13.Bölüm ▼ Dear Future Husband

335 15 0
                                    

   Bu bölüm aslında bir şarkıdan yola çıkılarak, hatta şu sıralar en çok dilime şarkıdan yola çıkılarak yazıldı. Şarkı media'da var. Meghan Trainor-Dear Future Husband. Dinlemelisiniz. Ayrıca ; iyi okumalar. Bu arada be hikayeyi baştan sona şu ana kadar tekrar okudum. 6.bölüme kadar biraz fazla değişik ve saçma olmuş gibi biraz. Ama bu benim ilk hikayem ve defterden geçirmeden direk yazıyorum. İlham perileri her zaman başta sıkıcıdır x)

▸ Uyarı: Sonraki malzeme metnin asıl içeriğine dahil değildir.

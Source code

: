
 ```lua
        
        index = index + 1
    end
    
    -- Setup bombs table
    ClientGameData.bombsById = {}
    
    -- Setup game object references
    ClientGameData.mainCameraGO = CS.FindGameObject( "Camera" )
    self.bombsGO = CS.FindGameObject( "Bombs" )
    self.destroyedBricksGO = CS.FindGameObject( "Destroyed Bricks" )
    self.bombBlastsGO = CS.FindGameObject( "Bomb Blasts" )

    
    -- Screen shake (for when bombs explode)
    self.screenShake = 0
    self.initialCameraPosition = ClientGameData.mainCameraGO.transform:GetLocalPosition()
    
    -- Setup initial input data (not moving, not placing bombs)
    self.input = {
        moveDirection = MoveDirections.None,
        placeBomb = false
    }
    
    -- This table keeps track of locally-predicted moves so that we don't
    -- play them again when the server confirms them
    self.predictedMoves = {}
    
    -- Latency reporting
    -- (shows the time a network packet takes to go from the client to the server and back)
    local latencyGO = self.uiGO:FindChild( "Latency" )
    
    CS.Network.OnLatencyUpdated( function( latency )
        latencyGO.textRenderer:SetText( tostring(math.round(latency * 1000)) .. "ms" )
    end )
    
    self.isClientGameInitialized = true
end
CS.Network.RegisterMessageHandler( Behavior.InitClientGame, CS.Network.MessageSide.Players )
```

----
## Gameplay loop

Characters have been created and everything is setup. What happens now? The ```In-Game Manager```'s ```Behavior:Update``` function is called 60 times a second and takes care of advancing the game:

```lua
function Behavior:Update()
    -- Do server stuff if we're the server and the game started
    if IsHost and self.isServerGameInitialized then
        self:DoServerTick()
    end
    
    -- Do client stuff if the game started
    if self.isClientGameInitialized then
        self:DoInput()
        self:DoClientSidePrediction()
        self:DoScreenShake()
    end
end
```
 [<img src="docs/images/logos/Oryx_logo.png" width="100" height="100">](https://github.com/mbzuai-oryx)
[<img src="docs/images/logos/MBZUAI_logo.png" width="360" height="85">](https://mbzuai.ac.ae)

   Kolum hamur gibiydi. Luke durmadan dürttüğü içindir sabah. Yatağın ucuna oturdu.

 "Kalk hadi. Daha kahvaltı hazırlayacaksın." Ne yani ben mi?

 "Annen kalkıp hazırlamıştır senin. Git baksana sen." dedim elinden yastığımı alırken. 

 "Annemin burda olduğunu kim söyledi?"

 "Onun evi olduğuna göre banklarda yatacak hali yok Luke!" Gözlerimi biraz daha araladım. Luke ne zamndan beri kıvırcık? Nasıl şoka girdiysem artık, hızla dik oturdum. Gözlerimi ovuşturdum. İyi de bu Ashton?! Yok ya ben uyku sersemiyim. Elimi saçına götürdüm. Kıvırcıklarının bir tanesine parmağımı soktum. Elimi dudağına götürdüm aptallığımla beraber. Piercing yoktu.

 "Ashton?"

 "Evet doğru kişiyle görüşüyorsunuz."Utanarak başımı öne eğdiim ve bacaklarıma baktım. Ne bacağı ya? Benim bacağım bu. Hem iki tane. Ve çıplaklar. Ne diyorum ben. Birden sanki kucağıma örümcek düşmüş gibi bir harektle kendimi geriye attım. Atmamalıydım. Biri yandan baksa her şeyimi görebilirdi şuan.

 "Ne var, örümcek deme bana." Vay be Ashton, ne ara verdiğim tepkiyi çözecek kadar büyüdün? Zaten büyük. iyice kafayı yedim!

 "Yoksa uaf minik yakında orman kadar olacak kılların mı çıkmaya başladı?" dedi Ashton yarım bi sırıtışla.

 "Aptal." diye tısladım. 

"Ben şaka yapıyordum Sarah. Ama sen bana ne dedin bakıyım?"Dil çıkardım.

 "Aptal dedim seni aptal."

 "Demek öylee." dedi ve üzerime gelmeye başladı. Korktum ve iyice yatağın başlığına yaslandım. Ciddileşti. Yo hayır düşündüğüm şey olamaz. Dostum o benim yapmaz. Daha fazla ciddileşti ve burnu burnuma değecek kadar yaklaştı. Nefes alamadım bir müddet. Sonra gamzesini belli edecek şekilde yarım ağız güldü. Elleri belime giiti.

 Hayır, hayır olamaz!

 En zayıf noktamı buldu. Ve. Ve.. Gıdıklamaya başladı. Ne sandınız? Bu kadar korkmam amansızmış. Tabii bu üstümdekiyle yapması uygun kaçmadı. 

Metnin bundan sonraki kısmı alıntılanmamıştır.